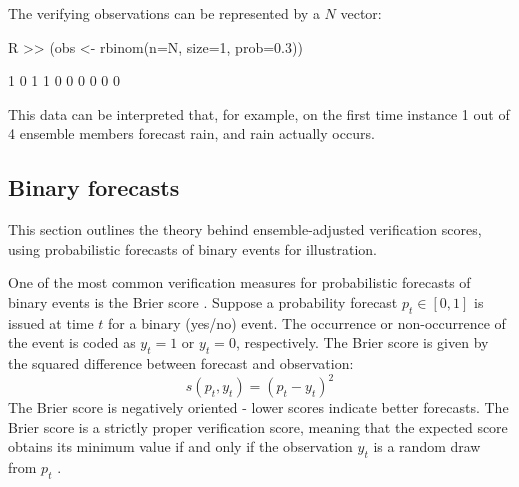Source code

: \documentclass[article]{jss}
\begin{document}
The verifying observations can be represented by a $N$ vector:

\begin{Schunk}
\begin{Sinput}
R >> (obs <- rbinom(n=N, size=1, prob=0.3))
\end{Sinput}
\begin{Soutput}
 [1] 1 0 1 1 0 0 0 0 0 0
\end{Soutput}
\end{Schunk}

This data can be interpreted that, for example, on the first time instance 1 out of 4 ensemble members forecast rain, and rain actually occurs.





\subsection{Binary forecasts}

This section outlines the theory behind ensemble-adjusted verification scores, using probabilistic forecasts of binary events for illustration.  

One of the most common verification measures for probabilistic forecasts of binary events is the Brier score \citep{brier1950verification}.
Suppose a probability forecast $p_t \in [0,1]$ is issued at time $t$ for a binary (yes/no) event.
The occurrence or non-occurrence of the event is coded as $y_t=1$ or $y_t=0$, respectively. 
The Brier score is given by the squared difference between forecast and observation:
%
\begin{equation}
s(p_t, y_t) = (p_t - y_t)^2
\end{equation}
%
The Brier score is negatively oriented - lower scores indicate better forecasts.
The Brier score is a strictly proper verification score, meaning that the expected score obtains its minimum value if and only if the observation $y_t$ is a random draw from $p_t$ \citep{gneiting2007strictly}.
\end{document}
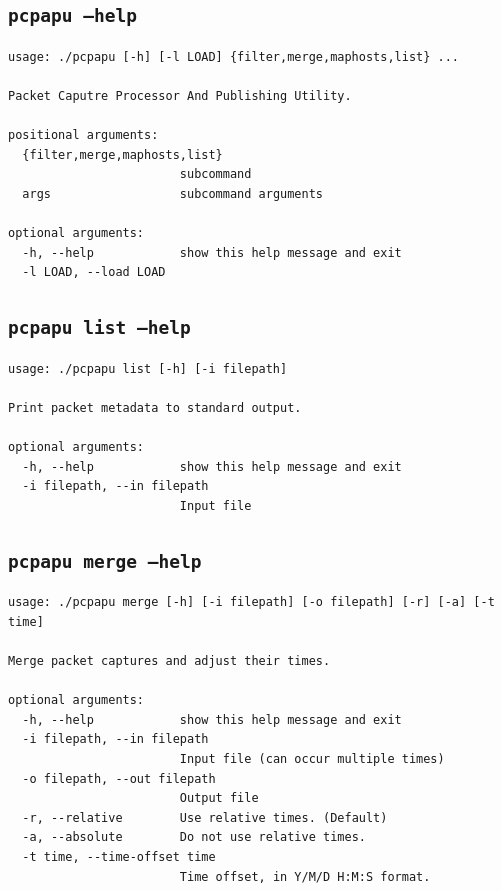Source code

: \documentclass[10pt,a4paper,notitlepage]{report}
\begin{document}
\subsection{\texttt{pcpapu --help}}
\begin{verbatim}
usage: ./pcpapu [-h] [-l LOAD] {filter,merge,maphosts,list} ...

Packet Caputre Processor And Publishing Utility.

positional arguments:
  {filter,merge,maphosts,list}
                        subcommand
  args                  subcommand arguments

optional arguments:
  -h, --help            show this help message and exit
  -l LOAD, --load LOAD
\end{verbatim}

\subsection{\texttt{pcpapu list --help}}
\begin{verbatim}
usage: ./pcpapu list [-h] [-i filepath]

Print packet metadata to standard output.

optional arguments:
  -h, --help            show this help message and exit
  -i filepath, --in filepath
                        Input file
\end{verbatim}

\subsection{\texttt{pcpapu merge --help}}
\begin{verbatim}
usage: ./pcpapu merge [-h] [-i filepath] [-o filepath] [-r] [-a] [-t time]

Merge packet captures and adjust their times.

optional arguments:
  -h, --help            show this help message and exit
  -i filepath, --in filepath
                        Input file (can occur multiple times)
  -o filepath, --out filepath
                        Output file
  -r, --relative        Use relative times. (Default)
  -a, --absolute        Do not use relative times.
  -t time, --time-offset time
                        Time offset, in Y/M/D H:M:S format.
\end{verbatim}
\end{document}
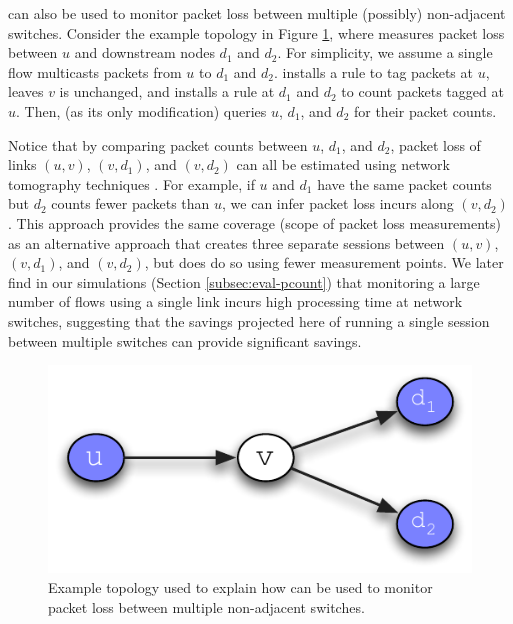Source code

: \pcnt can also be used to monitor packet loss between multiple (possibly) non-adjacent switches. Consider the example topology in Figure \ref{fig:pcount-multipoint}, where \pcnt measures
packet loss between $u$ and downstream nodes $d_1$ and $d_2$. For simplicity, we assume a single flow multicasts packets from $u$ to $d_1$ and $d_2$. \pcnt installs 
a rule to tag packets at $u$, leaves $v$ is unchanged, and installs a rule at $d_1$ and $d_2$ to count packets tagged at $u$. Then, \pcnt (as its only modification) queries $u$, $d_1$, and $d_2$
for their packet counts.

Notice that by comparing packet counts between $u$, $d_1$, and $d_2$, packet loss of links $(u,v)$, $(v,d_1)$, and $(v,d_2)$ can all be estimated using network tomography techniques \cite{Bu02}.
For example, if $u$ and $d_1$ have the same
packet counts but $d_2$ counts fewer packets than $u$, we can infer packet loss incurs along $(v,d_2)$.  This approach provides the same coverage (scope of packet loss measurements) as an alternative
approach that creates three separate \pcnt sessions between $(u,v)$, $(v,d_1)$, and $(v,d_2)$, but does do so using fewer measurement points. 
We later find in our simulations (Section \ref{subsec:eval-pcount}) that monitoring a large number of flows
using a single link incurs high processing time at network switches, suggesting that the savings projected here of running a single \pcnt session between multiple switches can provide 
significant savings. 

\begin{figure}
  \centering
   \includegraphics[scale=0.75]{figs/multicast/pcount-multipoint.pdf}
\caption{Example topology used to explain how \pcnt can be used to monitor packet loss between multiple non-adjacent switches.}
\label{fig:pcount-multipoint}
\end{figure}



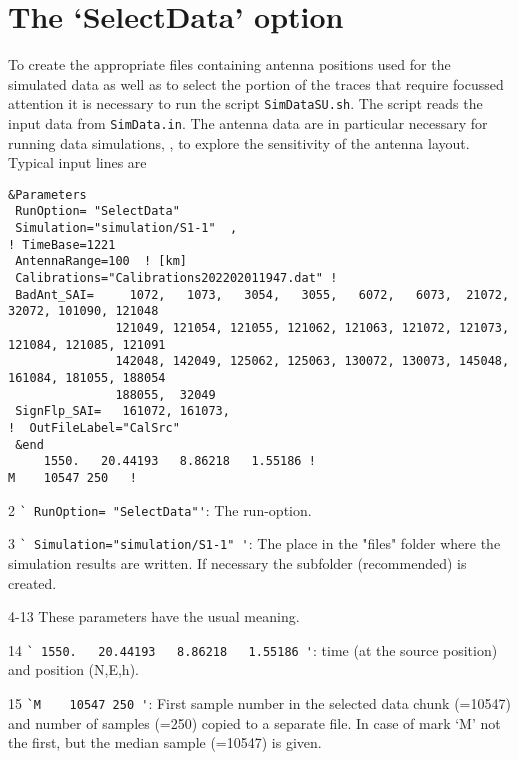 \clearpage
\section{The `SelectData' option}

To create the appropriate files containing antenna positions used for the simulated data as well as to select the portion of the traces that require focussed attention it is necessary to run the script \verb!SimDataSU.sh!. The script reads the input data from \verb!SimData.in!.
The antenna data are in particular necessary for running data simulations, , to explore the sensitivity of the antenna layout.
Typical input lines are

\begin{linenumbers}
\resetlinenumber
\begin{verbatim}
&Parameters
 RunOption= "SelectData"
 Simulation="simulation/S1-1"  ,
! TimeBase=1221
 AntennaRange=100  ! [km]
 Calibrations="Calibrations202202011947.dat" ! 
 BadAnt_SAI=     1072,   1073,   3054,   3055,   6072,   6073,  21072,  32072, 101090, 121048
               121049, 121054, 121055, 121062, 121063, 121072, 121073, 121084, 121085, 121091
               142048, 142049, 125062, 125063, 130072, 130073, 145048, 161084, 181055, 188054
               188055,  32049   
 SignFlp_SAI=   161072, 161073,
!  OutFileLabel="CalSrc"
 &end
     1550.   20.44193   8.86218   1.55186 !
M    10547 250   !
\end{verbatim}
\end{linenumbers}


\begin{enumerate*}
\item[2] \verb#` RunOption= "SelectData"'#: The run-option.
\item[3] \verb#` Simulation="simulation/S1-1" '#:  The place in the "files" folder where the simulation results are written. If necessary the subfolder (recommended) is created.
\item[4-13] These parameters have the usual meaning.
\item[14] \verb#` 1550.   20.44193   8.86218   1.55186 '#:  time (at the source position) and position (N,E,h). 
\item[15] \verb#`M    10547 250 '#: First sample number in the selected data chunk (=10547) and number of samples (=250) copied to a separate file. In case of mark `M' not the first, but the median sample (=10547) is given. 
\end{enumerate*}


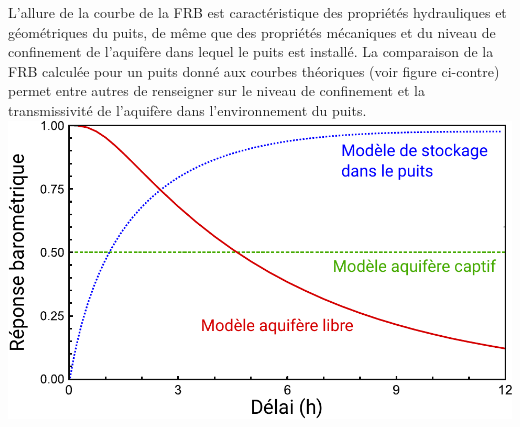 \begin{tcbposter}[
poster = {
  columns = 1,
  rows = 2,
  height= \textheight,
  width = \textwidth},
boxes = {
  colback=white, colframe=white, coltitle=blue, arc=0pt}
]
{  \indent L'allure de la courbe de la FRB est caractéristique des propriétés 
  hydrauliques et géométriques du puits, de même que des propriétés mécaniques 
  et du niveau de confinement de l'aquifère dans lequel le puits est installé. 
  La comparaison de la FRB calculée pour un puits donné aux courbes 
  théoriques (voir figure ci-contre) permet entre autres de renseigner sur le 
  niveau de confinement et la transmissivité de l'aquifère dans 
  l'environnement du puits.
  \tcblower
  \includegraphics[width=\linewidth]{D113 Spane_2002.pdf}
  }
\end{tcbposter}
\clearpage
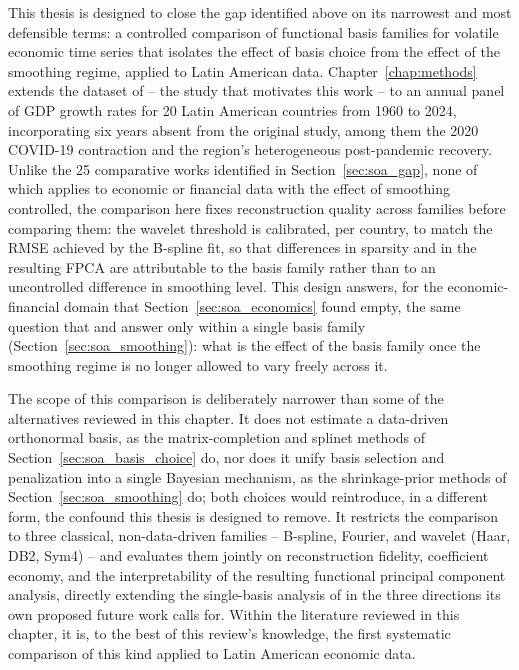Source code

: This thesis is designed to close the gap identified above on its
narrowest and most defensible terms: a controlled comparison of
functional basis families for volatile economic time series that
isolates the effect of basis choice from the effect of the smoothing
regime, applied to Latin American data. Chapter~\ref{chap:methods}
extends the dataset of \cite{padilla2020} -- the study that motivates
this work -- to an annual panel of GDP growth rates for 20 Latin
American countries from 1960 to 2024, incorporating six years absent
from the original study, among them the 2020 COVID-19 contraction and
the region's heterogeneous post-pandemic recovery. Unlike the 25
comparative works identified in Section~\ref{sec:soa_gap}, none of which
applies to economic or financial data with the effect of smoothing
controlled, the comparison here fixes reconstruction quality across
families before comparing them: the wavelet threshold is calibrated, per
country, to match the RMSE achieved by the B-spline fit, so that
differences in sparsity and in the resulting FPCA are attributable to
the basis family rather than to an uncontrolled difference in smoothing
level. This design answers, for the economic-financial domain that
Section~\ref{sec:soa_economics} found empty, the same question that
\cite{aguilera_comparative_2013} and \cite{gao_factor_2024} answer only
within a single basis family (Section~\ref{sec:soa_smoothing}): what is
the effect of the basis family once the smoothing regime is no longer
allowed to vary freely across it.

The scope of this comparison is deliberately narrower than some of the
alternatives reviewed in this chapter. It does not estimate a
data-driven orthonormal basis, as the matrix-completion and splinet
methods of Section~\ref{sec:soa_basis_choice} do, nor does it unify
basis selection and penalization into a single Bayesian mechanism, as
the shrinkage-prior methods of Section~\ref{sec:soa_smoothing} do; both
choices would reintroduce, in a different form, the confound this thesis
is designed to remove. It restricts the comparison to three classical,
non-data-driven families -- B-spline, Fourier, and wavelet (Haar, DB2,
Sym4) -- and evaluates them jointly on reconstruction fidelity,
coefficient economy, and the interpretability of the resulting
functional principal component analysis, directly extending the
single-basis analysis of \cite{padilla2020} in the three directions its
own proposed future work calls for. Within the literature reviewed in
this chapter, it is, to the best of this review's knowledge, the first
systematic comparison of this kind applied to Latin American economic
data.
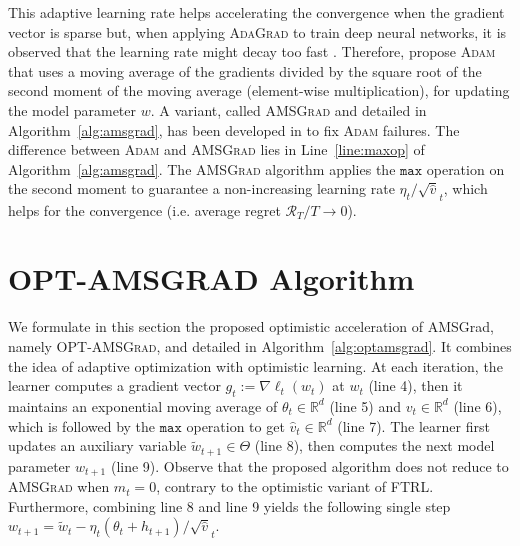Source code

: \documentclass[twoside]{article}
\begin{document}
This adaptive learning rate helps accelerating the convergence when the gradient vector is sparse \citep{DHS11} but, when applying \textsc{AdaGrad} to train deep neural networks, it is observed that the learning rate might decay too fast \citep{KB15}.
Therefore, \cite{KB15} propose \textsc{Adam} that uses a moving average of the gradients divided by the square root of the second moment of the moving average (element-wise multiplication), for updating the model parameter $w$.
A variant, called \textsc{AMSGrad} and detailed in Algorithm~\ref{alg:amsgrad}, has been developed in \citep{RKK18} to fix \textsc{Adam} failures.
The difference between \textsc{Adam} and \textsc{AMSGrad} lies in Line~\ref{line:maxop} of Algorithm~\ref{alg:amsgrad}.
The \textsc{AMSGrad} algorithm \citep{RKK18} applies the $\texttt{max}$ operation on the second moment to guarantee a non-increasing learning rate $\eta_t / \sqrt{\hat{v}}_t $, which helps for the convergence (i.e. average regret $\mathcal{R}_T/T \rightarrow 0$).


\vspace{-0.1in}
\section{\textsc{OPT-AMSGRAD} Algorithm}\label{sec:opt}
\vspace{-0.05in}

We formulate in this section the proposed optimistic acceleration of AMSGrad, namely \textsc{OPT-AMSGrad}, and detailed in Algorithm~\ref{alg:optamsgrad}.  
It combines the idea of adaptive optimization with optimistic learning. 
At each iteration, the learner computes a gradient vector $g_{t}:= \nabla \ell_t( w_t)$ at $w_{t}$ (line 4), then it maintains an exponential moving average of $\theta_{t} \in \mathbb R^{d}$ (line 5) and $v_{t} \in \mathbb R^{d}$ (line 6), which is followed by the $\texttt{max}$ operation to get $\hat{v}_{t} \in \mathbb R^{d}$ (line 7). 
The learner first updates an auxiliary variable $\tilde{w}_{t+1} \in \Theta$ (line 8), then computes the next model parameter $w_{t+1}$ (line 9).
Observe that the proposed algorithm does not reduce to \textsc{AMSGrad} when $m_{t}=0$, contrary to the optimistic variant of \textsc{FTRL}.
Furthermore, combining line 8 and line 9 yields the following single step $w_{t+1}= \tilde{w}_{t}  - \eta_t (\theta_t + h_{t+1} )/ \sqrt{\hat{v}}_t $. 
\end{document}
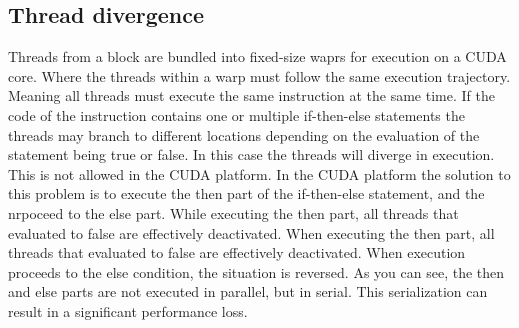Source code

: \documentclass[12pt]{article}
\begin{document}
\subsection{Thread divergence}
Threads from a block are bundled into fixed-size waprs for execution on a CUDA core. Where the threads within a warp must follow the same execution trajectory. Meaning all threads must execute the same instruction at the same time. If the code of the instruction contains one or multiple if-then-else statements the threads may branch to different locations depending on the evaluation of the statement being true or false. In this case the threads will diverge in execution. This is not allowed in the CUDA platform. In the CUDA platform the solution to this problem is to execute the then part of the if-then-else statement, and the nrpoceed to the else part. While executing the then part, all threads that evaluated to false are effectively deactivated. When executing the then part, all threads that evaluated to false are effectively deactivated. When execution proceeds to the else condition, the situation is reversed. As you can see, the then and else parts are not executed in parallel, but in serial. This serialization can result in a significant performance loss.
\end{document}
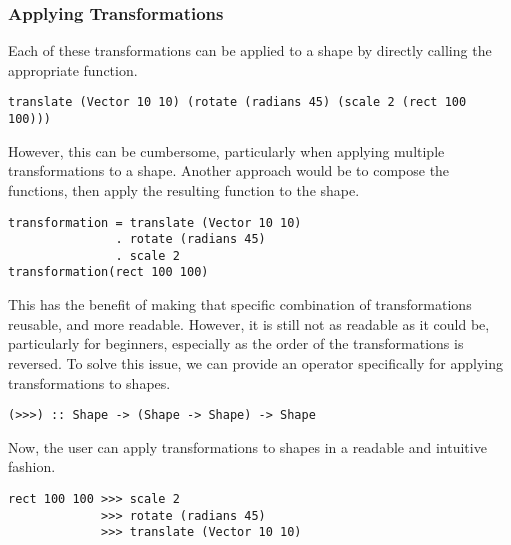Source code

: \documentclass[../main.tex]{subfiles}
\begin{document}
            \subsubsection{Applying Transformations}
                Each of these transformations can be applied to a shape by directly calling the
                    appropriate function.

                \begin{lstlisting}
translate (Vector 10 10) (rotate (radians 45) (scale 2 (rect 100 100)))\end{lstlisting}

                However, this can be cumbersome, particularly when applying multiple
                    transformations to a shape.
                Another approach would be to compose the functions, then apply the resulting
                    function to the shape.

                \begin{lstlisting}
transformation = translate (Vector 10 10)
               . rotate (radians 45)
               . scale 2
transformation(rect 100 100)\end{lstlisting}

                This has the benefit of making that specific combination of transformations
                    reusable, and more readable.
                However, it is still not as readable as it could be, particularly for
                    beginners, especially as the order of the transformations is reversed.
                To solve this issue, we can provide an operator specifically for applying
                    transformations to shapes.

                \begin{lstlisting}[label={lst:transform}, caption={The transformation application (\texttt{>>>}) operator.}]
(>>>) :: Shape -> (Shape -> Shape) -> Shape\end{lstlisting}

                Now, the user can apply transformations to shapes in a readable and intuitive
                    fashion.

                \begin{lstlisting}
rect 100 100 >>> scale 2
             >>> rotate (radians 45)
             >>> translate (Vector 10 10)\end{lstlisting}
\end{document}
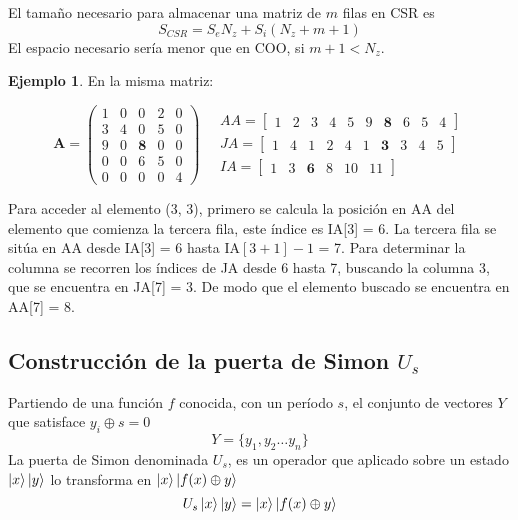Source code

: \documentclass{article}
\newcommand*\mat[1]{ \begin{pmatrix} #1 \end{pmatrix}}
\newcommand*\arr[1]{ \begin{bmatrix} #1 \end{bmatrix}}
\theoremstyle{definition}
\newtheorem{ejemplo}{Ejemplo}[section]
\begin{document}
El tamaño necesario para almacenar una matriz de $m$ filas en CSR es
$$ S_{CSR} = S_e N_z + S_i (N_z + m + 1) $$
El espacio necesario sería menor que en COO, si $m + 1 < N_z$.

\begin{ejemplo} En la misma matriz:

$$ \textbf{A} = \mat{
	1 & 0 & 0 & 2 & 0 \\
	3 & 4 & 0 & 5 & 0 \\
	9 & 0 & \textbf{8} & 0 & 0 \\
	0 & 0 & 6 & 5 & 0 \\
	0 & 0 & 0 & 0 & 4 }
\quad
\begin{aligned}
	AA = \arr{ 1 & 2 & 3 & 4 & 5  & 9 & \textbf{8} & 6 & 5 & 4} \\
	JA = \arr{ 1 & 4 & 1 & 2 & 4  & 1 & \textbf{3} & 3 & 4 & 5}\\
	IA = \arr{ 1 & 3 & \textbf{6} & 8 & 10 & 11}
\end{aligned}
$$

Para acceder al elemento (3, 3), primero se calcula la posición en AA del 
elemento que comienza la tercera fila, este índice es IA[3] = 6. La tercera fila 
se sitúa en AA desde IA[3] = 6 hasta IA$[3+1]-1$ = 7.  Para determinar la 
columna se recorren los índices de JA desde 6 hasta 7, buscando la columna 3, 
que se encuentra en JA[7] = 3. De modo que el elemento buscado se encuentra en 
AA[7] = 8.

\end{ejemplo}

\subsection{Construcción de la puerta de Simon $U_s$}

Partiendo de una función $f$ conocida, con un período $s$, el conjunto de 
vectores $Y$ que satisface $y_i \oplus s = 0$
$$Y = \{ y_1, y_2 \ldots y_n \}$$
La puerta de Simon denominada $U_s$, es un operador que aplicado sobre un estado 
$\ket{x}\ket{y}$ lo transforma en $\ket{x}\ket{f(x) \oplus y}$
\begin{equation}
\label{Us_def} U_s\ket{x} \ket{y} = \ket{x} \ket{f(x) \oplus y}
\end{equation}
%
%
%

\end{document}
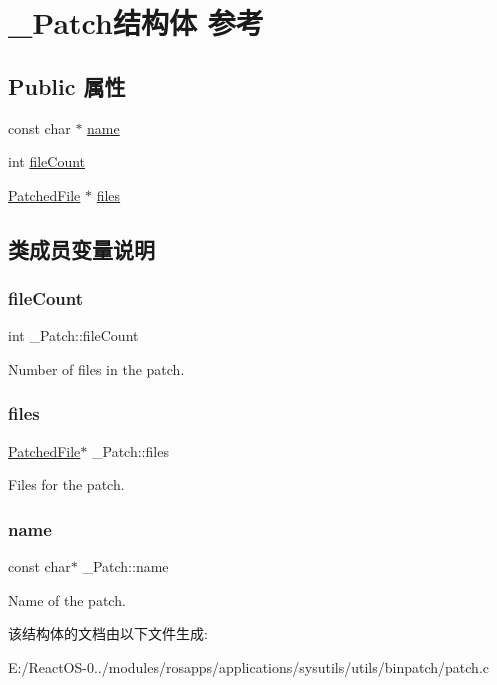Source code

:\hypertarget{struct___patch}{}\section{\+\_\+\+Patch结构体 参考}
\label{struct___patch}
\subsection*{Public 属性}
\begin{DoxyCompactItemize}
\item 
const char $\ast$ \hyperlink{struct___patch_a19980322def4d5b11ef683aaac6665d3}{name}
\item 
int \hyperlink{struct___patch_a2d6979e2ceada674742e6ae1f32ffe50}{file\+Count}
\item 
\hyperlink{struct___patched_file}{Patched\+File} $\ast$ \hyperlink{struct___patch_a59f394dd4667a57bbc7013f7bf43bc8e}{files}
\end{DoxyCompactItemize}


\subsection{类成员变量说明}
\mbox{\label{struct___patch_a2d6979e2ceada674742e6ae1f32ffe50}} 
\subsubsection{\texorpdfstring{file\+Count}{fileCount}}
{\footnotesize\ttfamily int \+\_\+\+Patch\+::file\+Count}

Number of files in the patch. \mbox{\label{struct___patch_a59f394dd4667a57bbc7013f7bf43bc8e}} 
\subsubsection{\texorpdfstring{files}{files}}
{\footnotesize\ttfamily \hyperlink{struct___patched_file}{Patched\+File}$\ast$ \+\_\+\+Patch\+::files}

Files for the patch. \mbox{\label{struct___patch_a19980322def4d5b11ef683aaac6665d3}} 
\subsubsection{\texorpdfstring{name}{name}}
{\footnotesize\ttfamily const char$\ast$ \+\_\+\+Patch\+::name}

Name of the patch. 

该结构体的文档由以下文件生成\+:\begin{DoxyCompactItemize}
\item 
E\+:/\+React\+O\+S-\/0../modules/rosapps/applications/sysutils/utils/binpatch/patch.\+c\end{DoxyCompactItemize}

━━━━━━━━━━

• [Task directions] Return each line from the entries above that includes "puits".

• [Result of the exercise]
  hydrauliques et géométriques du puits, de même que des propriétés mécaniques 
  et du niveau de confinement de l'aquifère dans lequel le puits est installé. 
  La comparaison de la FRB calculée pour un puits donné aux courbes 
  l'environnement du puits.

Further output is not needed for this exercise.